He has brought down the powerful from their thrones. Luke 1: 52

One of the central themes in the Gospel of Luke is what interpreters have often called “the great reversal” — or perhaps in today’s more common language we should call it “the world upside down.” This theme appears in the very beginning of the Gospel, in the song of Mary that is usually known by the first word of its Latin translation, Magnificat. The canticle begins this way: Magnificat anima mea Dominum — “My soul magnifies the Lord.” But in truth the theme is not just the praise of God, but rather the praise of the God who is the Lord of great upheavals.
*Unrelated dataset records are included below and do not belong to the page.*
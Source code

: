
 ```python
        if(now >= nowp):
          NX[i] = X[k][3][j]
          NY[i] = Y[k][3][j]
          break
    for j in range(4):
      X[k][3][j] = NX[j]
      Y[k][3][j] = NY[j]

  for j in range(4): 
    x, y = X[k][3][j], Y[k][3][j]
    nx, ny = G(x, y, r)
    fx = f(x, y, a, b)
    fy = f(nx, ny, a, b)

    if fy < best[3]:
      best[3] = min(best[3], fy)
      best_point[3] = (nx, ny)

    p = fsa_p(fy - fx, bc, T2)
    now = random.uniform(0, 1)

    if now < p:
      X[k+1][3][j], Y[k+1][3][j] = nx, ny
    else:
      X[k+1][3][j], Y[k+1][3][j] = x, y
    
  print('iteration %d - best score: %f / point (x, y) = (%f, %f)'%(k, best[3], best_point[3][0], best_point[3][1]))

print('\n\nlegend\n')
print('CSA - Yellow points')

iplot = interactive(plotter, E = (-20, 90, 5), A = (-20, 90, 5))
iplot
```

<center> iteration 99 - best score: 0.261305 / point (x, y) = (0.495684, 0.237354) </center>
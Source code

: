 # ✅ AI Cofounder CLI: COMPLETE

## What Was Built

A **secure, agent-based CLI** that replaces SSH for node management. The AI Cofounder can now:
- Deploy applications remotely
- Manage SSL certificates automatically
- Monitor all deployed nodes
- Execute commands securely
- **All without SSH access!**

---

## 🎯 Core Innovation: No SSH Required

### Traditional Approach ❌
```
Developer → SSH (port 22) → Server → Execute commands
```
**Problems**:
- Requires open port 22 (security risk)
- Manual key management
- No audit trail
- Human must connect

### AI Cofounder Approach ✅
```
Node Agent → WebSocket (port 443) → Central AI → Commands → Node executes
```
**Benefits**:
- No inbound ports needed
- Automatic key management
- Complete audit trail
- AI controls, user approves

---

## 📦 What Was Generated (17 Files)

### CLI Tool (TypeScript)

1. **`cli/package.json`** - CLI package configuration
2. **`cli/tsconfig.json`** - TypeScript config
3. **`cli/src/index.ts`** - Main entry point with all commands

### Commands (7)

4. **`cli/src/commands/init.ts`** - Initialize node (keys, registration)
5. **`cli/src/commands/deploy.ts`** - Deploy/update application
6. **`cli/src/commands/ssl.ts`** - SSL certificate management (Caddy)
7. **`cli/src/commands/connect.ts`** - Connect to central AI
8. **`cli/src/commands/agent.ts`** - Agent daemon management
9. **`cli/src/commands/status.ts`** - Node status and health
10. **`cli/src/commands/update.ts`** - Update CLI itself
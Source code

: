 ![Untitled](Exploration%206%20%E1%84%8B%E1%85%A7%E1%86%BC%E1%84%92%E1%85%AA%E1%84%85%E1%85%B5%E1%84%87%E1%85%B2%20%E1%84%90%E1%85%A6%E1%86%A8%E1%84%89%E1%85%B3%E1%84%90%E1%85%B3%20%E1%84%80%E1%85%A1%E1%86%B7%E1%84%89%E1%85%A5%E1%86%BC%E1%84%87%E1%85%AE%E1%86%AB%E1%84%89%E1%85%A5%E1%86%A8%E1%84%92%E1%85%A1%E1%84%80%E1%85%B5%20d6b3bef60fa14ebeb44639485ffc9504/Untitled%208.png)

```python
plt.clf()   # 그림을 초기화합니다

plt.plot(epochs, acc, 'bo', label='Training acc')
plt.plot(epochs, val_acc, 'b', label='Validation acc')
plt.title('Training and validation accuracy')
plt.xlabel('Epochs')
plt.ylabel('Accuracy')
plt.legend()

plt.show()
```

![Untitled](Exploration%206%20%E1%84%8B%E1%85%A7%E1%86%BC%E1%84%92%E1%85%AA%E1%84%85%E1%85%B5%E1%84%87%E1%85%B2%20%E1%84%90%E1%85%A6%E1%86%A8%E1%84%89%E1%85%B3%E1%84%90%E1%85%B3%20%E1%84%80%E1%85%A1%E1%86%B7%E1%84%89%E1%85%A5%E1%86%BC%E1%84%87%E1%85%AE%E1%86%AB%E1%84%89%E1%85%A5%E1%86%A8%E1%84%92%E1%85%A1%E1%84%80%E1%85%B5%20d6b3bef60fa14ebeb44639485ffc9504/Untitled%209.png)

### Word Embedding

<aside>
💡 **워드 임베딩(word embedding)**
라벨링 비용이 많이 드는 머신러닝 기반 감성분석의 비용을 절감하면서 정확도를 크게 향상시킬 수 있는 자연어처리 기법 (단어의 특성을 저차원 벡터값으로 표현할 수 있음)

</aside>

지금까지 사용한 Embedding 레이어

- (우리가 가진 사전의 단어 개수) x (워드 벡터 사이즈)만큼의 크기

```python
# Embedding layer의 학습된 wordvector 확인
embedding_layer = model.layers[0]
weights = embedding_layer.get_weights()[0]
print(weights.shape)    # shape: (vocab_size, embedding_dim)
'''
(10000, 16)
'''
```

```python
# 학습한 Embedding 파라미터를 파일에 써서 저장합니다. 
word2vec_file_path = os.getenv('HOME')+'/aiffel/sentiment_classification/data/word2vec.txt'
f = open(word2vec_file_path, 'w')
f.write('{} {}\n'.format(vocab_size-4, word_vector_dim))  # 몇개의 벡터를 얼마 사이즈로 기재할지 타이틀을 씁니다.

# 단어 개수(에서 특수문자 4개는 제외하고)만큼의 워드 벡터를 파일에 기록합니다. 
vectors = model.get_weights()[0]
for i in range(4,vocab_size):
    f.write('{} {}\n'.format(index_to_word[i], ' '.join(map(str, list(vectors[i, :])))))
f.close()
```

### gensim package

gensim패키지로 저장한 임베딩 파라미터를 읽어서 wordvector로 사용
Mary praises God because “he has looked with favor on the lowliness of his servant” and because God “has done great things for me.” And then she places her own exaltation in the context of a great upheaval:

He has shown strength with his arm;
he has scattered the proud in the thoughts of their hearts.
He has brought down the powerful from their thrones, and lifted up the lowly;
he has filled the hungry with good things, and sent the rich away empty.
He has helped his servant Israel, in remembrance of his mercy. . . . (Luke 1: 51-54)

As noted before, this hymn echoes Hannah’s canticle in 1 Samuel. There we find the following lines:

My heart exults in the Lord; my strength is exalted in my God.
My mouth derides my enemies, because I rejoice in my victory.
. . .
The bows of the mighty are broken,
but the feeble gird on strength.
Those who were full have hired themselves out for bread,
but those who were hungry are fat with spoil.
The barren has borne seven,
but she who has many children is forlorn.
. . .
The Lord makes poor and makes rich;
he brings low, he also exalts.
He raises up the poor from the dust;
he lifts the needy from the ash heap,
to make them sit with princes
and inherit a seat of honor. (1 Sam. 2: 1, 4-5, 7-8)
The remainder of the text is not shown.